MATERIAL FOR THE TASK:
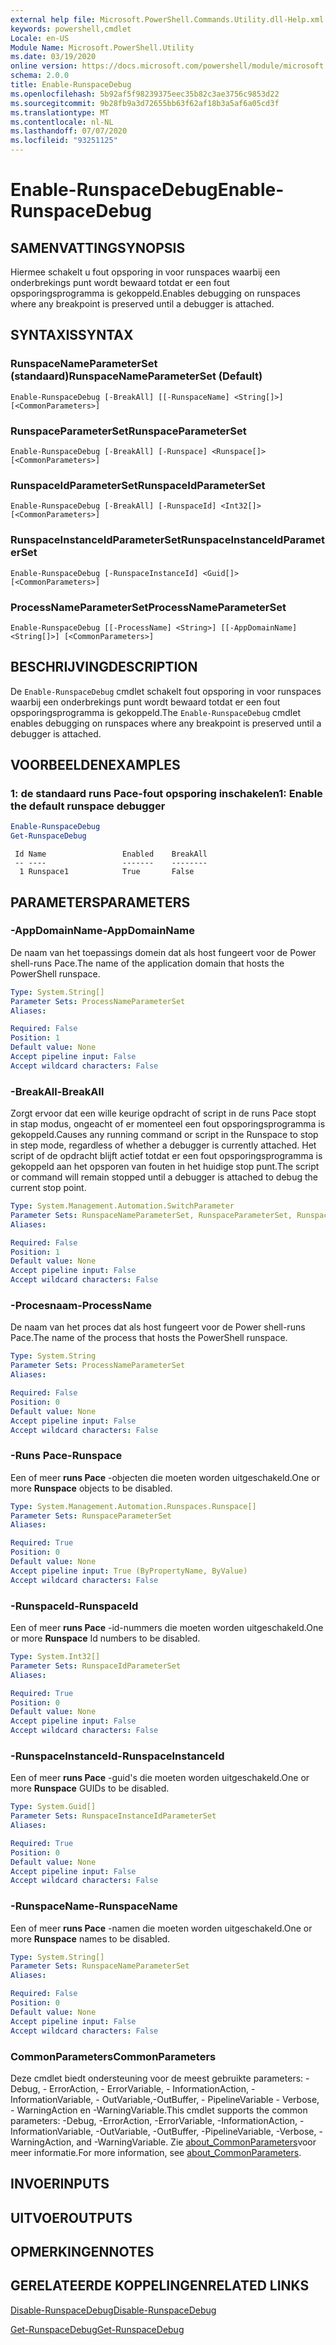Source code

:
 ```yaml
---
external help file: Microsoft.PowerShell.Commands.Utility.dll-Help.xml
keywords: powershell,cmdlet
Locale: en-US
Module Name: Microsoft.PowerShell.Utility
ms.date: 03/19/2020
online version: https://docs.microsoft.com/powershell/module/microsoft.powershell.utility/enable-runspacedebug?view=powershell-6&WT.mc_id=ps-gethelp
schema: 2.0.0
title: Enable-RunspaceDebug
ms.openlocfilehash: 5b92af5f98239375eec35b82c3ae3756c9853d22
ms.sourcegitcommit: 9b28fb9a3d72655bb63f62af18b3a5af6a05cd3f
ms.translationtype: MT
ms.contentlocale: nl-NL
ms.lasthandoff: 07/07/2020
ms.locfileid: "93251125"
---
```

# <span data-ttu-id="63e3c-103">Enable-RunspaceDebug</span><span class="sxs-lookup"><span data-stu-id="63e3c-103">Enable-RunspaceDebug</span></span>

## <span data-ttu-id="63e3c-104">SAMENVATTING</span><span class="sxs-lookup"><span data-stu-id="63e3c-104">SYNOPSIS</span></span>
<span data-ttu-id="63e3c-105">Hiermee schakelt u fout opsporing in voor runspaces waarbij een onderbrekings punt wordt bewaard totdat er een fout opsporingsprogramma is gekoppeld.</span><span class="sxs-lookup"><span data-stu-id="63e3c-105">Enables debugging on runspaces where any breakpoint is preserved until a debugger is attached.</span></span>

## <span data-ttu-id="63e3c-106">SYNTAXIS</span><span class="sxs-lookup"><span data-stu-id="63e3c-106">SYNTAX</span></span>

### <span data-ttu-id="63e3c-107">RunspaceNameParameterSet (standaard)</span><span class="sxs-lookup"><span data-stu-id="63e3c-107">RunspaceNameParameterSet (Default)</span></span>

```
Enable-RunspaceDebug [-BreakAll] [[-RunspaceName] <String[]>] [<CommonParameters>]
```

### <span data-ttu-id="63e3c-108">RunspaceParameterSet</span><span class="sxs-lookup"><span data-stu-id="63e3c-108">RunspaceParameterSet</span></span>

```
Enable-RunspaceDebug [-BreakAll] [-Runspace] <Runspace[]> [<CommonParameters>]
```

### <span data-ttu-id="63e3c-109">RunspaceIdParameterSet</span><span class="sxs-lookup"><span data-stu-id="63e3c-109">RunspaceIdParameterSet</span></span>

```
Enable-RunspaceDebug [-BreakAll] [-RunspaceId] <Int32[]> [<CommonParameters>]
```

### <span data-ttu-id="63e3c-110">RunspaceInstanceIdParameterSet</span><span class="sxs-lookup"><span data-stu-id="63e3c-110">RunspaceInstanceIdParameterSet</span></span>

```
Enable-RunspaceDebug [-RunspaceInstanceId] <Guid[]> [<CommonParameters>]
```

### <span data-ttu-id="63e3c-111">ProcessNameParameterSet</span><span class="sxs-lookup"><span data-stu-id="63e3c-111">ProcessNameParameterSet</span></span>

```
Enable-RunspaceDebug [[-ProcessName] <String>] [[-AppDomainName] <String[]>] [<CommonParameters>]
```

## <span data-ttu-id="63e3c-112">BESCHRIJVING</span><span class="sxs-lookup"><span data-stu-id="63e3c-112">DESCRIPTION</span></span>

<span data-ttu-id="63e3c-113">De `Enable-RunspaceDebug` cmdlet schakelt fout opsporing in voor runspaces waarbij een onderbrekings punt wordt bewaard totdat er een fout opsporingsprogramma is gekoppeld.</span><span class="sxs-lookup"><span data-stu-id="63e3c-113">The `Enable-RunspaceDebug` cmdlet enables debugging on runspaces where any breakpoint is preserved until a debugger is attached.</span></span>

## <span data-ttu-id="63e3c-114">VOORBEELDEN</span><span class="sxs-lookup"><span data-stu-id="63e3c-114">EXAMPLES</span></span>

### <span data-ttu-id="63e3c-115">1: de standaard runs Pace-fout opsporing inschakelen</span><span class="sxs-lookup"><span data-stu-id="63e3c-115">1: Enable the default runspace debugger</span></span>

```powershell
Enable-RunspaceDebug
Get-RunspaceDebug
```

```Output
 Id Name                 Enabled    BreakAll
 -- ----                 -------    --------
  1 Runspace1            True       False
```

## <span data-ttu-id="63e3c-116">PARAMETERS</span><span class="sxs-lookup"><span data-stu-id="63e3c-116">PARAMETERS</span></span>

### <span data-ttu-id="63e3c-117">-AppDomainName</span><span class="sxs-lookup"><span data-stu-id="63e3c-117">-AppDomainName</span></span>

<span data-ttu-id="63e3c-118">De naam van het toepassings domein dat als host fungeert voor de Power shell-runs Pace.</span><span class="sxs-lookup"><span data-stu-id="63e3c-118">The name of the application domain that hosts the PowerShell runspace.</span></span>

```yaml
Type: System.String[]
Parameter Sets: ProcessNameParameterSet
Aliases:

Required: False
Position: 1
Default value: None
Accept pipeline input: False
Accept wildcard characters: False
```

### <span data-ttu-id="63e3c-119">-BreakAll</span><span class="sxs-lookup"><span data-stu-id="63e3c-119">-BreakAll</span></span>

<span data-ttu-id="63e3c-120">Zorgt ervoor dat een wille keurige opdracht of script in de runs Pace stopt in stap modus, ongeacht of er momenteel een fout opsporingsprogramma is gekoppeld.</span><span class="sxs-lookup"><span data-stu-id="63e3c-120">Causes any running command or script in the Runspace to stop in step mode, regardless of whether a debugger is currently attached.</span></span> <span data-ttu-id="63e3c-121">Het script of de opdracht blijft actief totdat er een fout opsporingsprogramma is gekoppeld aan het opsporen van fouten in het huidige stop punt.</span><span class="sxs-lookup"><span data-stu-id="63e3c-121">The script or command will remain stopped until a debugger is attached to debug the current stop point.</span></span>

```yaml
Type: System.Management.Automation.SwitchParameter
Parameter Sets: RunspaceNameParameterSet, RunspaceParameterSet, RunspaceIdParameterSet
Aliases:

Required: False
Position: 1
Default value: None
Accept pipeline input: False
Accept wildcard characters: False
```

### <span data-ttu-id="63e3c-122">-Procesnaam</span><span class="sxs-lookup"><span data-stu-id="63e3c-122">-ProcessName</span></span>

<span data-ttu-id="63e3c-123">De naam van het proces dat als host fungeert voor de Power shell-runs Pace.</span><span class="sxs-lookup"><span data-stu-id="63e3c-123">The name of the process that hosts the PowerShell runspace.</span></span>

```yaml
Type: System.String
Parameter Sets: ProcessNameParameterSet
Aliases:

Required: False
Position: 0
Default value: None
Accept pipeline input: False
Accept wildcard characters: False
```

### <span data-ttu-id="63e3c-124">-Runs Pace</span><span class="sxs-lookup"><span data-stu-id="63e3c-124">-Runspace</span></span>

<span data-ttu-id="63e3c-125">Een of meer **runs Pace** -objecten die moeten worden uitgeschakeld.</span><span class="sxs-lookup"><span data-stu-id="63e3c-125">One or more **Runspace** objects to be disabled.</span></span>

```yaml
Type: System.Management.Automation.Runspaces.Runspace[]
Parameter Sets: RunspaceParameterSet
Aliases:

Required: True
Position: 0
Default value: None
Accept pipeline input: True (ByPropertyName, ByValue)
Accept wildcard characters: False
```

### <span data-ttu-id="63e3c-126">-RunspaceId</span><span class="sxs-lookup"><span data-stu-id="63e3c-126">-RunspaceId</span></span>

<span data-ttu-id="63e3c-127">Een of meer **runs Pace** -id-nummers die moeten worden uitgeschakeld.</span><span class="sxs-lookup"><span data-stu-id="63e3c-127">One or more **Runspace** Id numbers to be disabled.</span></span>

```yaml
Type: System.Int32[]
Parameter Sets: RunspaceIdParameterSet
Aliases:

Required: True
Position: 0
Default value: None
Accept pipeline input: False
Accept wildcard characters: False
```

### <span data-ttu-id="63e3c-128">-RunspaceInstanceId</span><span class="sxs-lookup"><span data-stu-id="63e3c-128">-RunspaceInstanceId</span></span>

<span data-ttu-id="63e3c-129">Een of meer **runs Pace** -guid's die moeten worden uitgeschakeld.</span><span class="sxs-lookup"><span data-stu-id="63e3c-129">One or more **Runspace** GUIDs to be disabled.</span></span>

```yaml
Type: System.Guid[]
Parameter Sets: RunspaceInstanceIdParameterSet
Aliases:

Required: True
Position: 0
Default value: None
Accept pipeline input: False
Accept wildcard characters: False
```

### <span data-ttu-id="63e3c-130">-RunspaceName</span><span class="sxs-lookup"><span data-stu-id="63e3c-130">-RunspaceName</span></span>

<span data-ttu-id="63e3c-131">Een of meer **runs Pace** -namen die moeten worden uitgeschakeld.</span><span class="sxs-lookup"><span data-stu-id="63e3c-131">One or more **Runspace** names to be disabled.</span></span>

```yaml
Type: System.String[]
Parameter Sets: RunspaceNameParameterSet
Aliases:

Required: False
Position: 0
Default value: None
Accept pipeline input: False
Accept wildcard characters: False
```

### <span data-ttu-id="63e3c-132">CommonParameters</span><span class="sxs-lookup"><span data-stu-id="63e3c-132">CommonParameters</span></span>

<span data-ttu-id="63e3c-133">Deze cmdlet biedt ondersteuning voor de meest gebruikte parameters: -Debug, - ErrorAction, - ErrorVariable, - InformationAction, -InformationVariable, - OutVariable,-OutBuffer, - PipelineVariable - Verbose, - WarningAction en -WarningVariable.</span><span class="sxs-lookup"><span data-stu-id="63e3c-133">This cmdlet supports the common parameters: -Debug, -ErrorAction, -ErrorVariable, -InformationAction, -InformationVariable, -OutVariable, -OutBuffer, -PipelineVariable, -Verbose, -WarningAction, and -WarningVariable.</span></span> <span data-ttu-id="63e3c-134">Zie [about_CommonParameters](https://go.microsoft.com/fwlink/?LinkID=113216)voor meer informatie.</span><span class="sxs-lookup"><span data-stu-id="63e3c-134">For more information, see [about_CommonParameters](https://go.microsoft.com/fwlink/?LinkID=113216).</span></span>

## <span data-ttu-id="63e3c-135">INVOER</span><span class="sxs-lookup"><span data-stu-id="63e3c-135">INPUTS</span></span>

## <span data-ttu-id="63e3c-136">UITVOER</span><span class="sxs-lookup"><span data-stu-id="63e3c-136">OUTPUTS</span></span>

## <span data-ttu-id="63e3c-137">OPMERKINGEN</span><span class="sxs-lookup"><span data-stu-id="63e3c-137">NOTES</span></span>

## <span data-ttu-id="63e3c-138">GERELATEERDE KOPPELINGEN</span><span class="sxs-lookup"><span data-stu-id="63e3c-138">RELATED LINKS</span></span>

[<span data-ttu-id="63e3c-139">Disable-RunspaceDebug</span><span class="sxs-lookup"><span data-stu-id="63e3c-139">Disable-RunspaceDebug</span></span>](Disable-RunspaceDebug.md)

[<span data-ttu-id="63e3c-140">Get-RunspaceDebug</span><span class="sxs-lookup"><span data-stu-id="63e3c-140">Get-RunspaceDebug</span></span>](Get-RunspaceDebug.md)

EXERCISE DESCRIPTION: Go over the records above and tally each line that includes "RunspaceInstanceIdParameterSet". Give the total by itself.

ANSWER AREA: 2